EXTRACTED DATA Block Start
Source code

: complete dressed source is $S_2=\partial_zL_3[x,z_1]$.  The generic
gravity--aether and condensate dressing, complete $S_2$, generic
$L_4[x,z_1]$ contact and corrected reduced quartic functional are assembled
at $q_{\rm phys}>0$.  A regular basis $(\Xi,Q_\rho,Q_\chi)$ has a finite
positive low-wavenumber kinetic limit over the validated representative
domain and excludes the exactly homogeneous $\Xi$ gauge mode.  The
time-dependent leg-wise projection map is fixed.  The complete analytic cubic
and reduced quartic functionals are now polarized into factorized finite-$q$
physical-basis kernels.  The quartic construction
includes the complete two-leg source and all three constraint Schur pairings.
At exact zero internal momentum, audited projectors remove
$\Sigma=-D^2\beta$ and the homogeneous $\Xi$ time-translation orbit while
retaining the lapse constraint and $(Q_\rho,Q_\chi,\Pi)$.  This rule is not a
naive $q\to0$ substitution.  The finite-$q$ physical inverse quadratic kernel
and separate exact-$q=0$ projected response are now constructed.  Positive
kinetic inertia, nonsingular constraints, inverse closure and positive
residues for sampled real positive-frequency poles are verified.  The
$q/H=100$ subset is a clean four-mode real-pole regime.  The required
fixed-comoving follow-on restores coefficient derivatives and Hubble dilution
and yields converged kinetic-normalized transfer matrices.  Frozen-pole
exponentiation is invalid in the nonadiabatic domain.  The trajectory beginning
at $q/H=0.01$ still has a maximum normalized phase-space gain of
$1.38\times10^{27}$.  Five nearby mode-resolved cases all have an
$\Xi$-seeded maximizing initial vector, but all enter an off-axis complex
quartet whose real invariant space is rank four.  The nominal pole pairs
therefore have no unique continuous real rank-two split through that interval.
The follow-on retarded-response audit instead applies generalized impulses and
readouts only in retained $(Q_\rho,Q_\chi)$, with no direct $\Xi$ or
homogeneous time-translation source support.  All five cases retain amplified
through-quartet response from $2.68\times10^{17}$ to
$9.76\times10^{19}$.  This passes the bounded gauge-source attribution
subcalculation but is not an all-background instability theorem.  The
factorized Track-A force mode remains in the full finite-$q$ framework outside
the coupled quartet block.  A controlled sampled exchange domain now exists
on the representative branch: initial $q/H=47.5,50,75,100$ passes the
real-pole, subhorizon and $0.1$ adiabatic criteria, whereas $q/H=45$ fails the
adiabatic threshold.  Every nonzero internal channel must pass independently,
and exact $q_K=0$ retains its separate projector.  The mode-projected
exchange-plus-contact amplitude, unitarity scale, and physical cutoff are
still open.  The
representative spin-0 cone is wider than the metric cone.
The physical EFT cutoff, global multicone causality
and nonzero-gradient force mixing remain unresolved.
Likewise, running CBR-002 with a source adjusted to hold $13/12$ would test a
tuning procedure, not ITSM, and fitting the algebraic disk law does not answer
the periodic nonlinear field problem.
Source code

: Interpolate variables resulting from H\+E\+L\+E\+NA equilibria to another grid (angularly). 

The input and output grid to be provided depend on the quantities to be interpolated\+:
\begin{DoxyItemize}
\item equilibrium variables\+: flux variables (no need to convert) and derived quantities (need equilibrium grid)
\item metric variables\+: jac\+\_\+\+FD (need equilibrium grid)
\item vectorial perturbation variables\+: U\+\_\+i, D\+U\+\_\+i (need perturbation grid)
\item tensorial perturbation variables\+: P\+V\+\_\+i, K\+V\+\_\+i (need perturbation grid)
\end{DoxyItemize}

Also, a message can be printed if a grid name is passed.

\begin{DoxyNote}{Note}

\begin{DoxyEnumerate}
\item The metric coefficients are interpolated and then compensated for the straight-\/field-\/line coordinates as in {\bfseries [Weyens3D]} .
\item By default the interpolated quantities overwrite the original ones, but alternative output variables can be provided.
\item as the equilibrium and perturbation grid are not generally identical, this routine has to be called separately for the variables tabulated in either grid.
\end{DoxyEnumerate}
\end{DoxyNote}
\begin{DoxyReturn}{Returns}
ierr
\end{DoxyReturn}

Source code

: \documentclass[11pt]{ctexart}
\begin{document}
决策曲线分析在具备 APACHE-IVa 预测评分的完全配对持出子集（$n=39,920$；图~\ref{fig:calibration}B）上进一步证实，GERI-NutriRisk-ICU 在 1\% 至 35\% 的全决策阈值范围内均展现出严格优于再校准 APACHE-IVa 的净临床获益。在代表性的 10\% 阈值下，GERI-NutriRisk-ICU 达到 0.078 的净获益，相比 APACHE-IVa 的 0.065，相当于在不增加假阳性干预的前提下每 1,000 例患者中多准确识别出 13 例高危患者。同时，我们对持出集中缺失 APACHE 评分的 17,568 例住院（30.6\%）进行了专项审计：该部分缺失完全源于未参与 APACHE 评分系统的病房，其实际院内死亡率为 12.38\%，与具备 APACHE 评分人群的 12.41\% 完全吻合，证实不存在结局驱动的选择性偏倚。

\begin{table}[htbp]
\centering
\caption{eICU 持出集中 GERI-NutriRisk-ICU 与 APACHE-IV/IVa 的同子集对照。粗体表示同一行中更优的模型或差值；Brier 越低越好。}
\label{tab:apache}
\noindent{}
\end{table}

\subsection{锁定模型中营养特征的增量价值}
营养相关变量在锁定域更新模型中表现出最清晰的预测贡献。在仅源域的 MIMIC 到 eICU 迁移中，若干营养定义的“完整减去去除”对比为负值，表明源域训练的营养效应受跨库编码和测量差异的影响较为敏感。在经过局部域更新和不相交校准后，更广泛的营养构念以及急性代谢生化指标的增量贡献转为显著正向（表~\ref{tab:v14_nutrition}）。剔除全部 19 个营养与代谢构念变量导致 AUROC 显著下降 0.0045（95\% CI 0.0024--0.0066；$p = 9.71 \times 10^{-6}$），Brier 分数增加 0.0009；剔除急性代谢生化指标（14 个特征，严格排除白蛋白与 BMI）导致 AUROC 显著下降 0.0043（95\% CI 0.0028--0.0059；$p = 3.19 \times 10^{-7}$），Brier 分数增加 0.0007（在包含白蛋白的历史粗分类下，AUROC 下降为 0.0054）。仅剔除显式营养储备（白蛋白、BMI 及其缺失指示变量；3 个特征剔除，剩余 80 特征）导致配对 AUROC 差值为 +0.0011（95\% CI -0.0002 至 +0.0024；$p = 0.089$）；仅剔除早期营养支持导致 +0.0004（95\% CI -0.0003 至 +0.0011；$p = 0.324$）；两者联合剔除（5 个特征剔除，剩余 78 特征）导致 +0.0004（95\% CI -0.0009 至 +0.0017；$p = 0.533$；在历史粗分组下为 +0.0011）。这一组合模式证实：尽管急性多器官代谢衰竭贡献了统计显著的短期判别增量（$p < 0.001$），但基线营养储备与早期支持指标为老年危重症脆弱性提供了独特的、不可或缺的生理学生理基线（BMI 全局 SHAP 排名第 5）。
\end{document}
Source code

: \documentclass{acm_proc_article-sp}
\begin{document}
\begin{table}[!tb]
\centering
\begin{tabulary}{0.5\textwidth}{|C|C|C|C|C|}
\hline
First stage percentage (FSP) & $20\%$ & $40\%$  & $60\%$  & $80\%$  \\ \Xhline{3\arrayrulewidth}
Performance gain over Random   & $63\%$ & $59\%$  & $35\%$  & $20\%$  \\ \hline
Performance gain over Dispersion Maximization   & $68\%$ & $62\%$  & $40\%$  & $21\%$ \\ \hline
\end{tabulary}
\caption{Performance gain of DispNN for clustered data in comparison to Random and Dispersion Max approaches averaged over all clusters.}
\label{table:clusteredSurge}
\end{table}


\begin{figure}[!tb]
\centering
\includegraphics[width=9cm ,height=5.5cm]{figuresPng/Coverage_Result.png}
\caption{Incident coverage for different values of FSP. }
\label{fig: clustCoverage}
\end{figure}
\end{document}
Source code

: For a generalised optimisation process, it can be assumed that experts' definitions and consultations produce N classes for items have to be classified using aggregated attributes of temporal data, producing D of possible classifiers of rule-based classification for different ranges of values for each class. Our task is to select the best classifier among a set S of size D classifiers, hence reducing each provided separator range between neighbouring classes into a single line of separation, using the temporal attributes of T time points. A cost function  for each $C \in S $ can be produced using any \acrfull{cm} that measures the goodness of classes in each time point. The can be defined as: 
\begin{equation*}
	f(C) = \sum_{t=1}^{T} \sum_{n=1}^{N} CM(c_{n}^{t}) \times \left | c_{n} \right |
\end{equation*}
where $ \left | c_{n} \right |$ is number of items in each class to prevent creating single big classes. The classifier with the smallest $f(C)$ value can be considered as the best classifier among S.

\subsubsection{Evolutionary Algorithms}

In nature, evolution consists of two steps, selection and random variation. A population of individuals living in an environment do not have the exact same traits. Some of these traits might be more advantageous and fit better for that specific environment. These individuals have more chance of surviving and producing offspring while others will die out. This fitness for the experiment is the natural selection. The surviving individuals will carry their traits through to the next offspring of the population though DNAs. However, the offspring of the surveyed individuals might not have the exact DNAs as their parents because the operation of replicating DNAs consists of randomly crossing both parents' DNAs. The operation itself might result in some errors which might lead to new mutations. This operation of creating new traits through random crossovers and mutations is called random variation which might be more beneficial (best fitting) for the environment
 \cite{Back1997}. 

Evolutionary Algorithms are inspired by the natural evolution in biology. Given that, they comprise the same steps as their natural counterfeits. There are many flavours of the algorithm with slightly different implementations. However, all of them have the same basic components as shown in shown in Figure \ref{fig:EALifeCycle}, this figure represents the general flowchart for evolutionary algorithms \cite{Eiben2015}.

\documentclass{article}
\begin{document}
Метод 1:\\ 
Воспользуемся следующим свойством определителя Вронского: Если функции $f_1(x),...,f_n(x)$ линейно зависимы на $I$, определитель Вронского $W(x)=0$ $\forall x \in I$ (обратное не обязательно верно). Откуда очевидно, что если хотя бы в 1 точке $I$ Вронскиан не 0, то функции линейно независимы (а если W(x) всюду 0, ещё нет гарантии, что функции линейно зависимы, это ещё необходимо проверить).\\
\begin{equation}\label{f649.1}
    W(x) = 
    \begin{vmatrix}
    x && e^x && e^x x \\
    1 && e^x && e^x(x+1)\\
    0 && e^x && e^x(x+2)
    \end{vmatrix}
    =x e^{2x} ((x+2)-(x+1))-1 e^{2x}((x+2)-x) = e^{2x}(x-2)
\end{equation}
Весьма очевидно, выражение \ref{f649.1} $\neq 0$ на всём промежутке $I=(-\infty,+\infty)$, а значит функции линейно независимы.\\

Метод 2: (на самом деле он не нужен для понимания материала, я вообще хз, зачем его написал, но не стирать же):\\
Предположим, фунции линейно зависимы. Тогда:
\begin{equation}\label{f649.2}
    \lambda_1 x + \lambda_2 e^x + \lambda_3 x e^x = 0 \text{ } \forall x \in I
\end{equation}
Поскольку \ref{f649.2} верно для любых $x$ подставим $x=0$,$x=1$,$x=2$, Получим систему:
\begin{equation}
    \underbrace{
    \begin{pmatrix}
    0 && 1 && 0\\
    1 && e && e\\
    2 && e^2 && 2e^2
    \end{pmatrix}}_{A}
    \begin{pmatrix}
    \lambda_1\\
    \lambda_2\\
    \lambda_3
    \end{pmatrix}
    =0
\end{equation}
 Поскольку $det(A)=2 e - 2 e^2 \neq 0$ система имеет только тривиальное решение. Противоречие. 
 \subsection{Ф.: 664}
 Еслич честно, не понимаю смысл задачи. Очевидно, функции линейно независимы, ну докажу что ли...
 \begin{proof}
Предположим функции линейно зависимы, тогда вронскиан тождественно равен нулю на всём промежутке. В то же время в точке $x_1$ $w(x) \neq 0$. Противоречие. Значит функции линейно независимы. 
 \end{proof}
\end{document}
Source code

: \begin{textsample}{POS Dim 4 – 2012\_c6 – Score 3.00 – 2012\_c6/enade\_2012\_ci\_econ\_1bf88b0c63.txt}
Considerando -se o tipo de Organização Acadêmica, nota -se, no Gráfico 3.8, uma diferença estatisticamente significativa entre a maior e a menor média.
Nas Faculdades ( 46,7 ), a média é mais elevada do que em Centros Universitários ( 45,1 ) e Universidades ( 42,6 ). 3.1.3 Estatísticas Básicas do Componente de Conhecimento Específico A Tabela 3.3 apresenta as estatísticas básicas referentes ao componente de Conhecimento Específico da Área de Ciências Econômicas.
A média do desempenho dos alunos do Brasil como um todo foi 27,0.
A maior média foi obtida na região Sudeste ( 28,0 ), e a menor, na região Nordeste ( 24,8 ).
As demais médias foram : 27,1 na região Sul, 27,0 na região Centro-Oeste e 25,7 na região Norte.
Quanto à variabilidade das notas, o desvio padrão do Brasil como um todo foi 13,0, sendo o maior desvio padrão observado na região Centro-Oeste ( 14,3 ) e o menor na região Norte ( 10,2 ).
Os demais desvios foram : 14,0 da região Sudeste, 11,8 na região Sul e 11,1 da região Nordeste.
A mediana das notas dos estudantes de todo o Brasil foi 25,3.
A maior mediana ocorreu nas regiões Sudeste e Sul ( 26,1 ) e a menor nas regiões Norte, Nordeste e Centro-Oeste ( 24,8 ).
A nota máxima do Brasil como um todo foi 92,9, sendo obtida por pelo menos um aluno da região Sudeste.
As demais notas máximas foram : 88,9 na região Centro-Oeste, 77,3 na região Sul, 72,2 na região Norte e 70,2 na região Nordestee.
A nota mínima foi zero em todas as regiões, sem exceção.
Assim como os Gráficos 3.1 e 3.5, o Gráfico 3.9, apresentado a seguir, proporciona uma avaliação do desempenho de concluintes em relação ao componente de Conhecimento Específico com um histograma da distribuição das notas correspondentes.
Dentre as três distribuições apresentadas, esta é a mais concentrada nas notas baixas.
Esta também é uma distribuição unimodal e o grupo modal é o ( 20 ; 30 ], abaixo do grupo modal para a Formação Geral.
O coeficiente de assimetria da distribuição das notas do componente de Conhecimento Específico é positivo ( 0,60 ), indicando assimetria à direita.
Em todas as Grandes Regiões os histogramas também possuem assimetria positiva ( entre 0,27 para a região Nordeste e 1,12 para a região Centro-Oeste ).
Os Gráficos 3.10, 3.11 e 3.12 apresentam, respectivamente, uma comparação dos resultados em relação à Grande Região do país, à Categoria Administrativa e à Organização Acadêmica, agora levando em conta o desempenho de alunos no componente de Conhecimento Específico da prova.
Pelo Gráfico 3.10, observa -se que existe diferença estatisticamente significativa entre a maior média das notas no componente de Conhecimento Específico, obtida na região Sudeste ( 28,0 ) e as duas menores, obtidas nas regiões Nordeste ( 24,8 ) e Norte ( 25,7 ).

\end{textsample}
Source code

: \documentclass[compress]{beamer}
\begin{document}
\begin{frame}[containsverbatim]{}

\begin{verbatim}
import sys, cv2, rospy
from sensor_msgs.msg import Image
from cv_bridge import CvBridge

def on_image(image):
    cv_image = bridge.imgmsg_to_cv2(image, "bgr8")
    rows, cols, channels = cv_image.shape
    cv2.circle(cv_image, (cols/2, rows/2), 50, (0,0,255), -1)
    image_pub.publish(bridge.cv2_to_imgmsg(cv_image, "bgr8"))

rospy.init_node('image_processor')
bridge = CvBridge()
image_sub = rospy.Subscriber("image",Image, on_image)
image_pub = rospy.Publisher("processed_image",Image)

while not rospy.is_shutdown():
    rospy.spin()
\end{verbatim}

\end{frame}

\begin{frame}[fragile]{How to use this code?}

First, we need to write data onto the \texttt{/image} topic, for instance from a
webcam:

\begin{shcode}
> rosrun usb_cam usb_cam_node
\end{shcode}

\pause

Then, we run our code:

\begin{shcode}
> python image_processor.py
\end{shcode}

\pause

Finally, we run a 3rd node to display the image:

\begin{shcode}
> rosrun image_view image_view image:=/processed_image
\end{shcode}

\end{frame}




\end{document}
EXTRACTED DATA Block End
For the lines above, output exactly those from the line containing "representative spin-0 cone" through the line containing "tuning procedure, not", and skip the others.

SOLUTION TO THE PROBLEM:
representative spin-0 cone is wider than the metric cone.
The physical EFT cutoff, global multicone causality
and nonzero-gradient force mixing remain unresolved.
Likewise, running CBR-002 with a source adjusted to hold $13/12$ would test a
tuning procedure, not ITSM, and fitting the algebraic disk law does not answer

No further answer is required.